The balanced chemical equation for the reaction between KOH and Zn(OH)2 is as follows:
2 KOH + Zn(OH)2 -> Zn(OH)4 + 2 KOH
From this equation, we can infer that 2 moles of KOH react with 1 mole of Zn(OH)2. Therefore, the molar ratio between KOH and Zn(OH)2 is 2:1.
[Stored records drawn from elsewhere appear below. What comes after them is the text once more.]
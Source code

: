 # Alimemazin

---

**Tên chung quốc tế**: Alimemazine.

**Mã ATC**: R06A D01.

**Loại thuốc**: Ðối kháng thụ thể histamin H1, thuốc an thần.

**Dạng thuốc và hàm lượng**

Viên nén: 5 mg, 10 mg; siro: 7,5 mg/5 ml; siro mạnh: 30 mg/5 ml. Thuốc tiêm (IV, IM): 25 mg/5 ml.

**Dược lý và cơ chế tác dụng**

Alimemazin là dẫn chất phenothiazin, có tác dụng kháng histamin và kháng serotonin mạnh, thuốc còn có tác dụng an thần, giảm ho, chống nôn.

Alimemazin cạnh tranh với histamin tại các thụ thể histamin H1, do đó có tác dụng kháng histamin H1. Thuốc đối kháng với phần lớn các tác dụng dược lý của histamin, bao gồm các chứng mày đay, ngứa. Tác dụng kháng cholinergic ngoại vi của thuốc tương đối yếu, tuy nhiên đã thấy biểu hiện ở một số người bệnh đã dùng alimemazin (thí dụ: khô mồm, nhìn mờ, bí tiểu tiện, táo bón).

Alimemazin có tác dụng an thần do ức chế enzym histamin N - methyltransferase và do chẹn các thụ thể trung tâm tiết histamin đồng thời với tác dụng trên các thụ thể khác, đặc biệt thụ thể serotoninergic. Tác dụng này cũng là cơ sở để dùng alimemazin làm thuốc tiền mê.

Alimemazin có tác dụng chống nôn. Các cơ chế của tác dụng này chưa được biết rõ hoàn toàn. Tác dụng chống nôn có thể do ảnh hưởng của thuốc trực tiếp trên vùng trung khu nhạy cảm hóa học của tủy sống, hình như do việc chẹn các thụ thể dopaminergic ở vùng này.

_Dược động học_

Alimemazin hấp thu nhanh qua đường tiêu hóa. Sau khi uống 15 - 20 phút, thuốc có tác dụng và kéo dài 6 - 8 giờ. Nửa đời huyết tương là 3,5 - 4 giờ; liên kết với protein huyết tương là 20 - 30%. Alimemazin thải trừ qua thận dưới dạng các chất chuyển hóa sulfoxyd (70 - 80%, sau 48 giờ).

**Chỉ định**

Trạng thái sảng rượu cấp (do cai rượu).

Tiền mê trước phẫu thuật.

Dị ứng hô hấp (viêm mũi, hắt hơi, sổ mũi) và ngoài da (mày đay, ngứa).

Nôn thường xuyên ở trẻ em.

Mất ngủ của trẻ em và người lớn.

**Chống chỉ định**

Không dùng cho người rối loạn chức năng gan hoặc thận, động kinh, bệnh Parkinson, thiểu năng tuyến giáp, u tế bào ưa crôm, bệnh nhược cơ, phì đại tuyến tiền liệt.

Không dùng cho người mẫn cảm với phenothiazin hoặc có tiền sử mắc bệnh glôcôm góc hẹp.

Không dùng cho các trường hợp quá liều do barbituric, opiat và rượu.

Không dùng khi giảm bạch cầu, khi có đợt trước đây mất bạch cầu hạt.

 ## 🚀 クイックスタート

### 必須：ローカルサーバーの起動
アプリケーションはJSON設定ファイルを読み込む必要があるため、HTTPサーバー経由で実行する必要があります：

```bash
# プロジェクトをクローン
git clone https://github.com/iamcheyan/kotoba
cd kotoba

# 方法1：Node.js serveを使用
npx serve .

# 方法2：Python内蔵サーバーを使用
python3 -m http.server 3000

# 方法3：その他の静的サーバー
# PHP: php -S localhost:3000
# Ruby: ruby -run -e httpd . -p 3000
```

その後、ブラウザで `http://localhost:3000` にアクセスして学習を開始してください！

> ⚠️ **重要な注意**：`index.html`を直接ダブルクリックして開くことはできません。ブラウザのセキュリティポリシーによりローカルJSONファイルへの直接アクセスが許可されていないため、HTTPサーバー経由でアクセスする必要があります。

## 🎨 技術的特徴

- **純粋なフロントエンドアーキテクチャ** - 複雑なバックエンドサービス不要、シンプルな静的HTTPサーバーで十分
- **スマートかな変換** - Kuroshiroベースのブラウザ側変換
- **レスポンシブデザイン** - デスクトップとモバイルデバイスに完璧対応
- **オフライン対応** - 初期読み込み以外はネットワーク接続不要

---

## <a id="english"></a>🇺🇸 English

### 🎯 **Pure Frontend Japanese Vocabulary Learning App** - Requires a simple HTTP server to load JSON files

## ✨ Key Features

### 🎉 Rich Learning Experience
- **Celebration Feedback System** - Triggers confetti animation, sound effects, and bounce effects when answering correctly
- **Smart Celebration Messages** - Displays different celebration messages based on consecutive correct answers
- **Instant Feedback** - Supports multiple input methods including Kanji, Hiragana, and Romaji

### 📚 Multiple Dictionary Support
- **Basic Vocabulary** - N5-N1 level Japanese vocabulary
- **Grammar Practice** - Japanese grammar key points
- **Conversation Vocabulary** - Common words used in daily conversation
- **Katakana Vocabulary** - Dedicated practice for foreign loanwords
First, let's calculate the number of moles of Zn(OH)2 in 20 mL of the 0.01 M solution:
Moles of Zn(OH)2 = Concentration (M) × Volume (L)
= 0.01 M × 0.020 L
= 0.0002 moles
Since the molar ratio between KOH and Zn(OH)2 is 2:1, we need twice the number of moles of Zn(OH)2 to react with KOH. Thus, let's calculate the number of moles of KOH required:
Moles of KOH = 2 × Moles of Zn(OH)2
= 2 × 0.0002 moles
= 0.0004 moles
Now that we have the number of moles required, let's calculate the volume of 0.01 M KOH solution needed:
Volume (L) = Moles / Concentration (M)
= 0.0004 moles / 0.01 M
= 0.04 L
To convert the volume from liters to milliliters:
Volume (mL) = Volume (L) × 1000
= 0.04 L × 1000
= 40 mL
Therefore, you need 40 mL of 0.01 M KOH solution to react with 20 mL of 0.01 M Zn(OH)2 solution.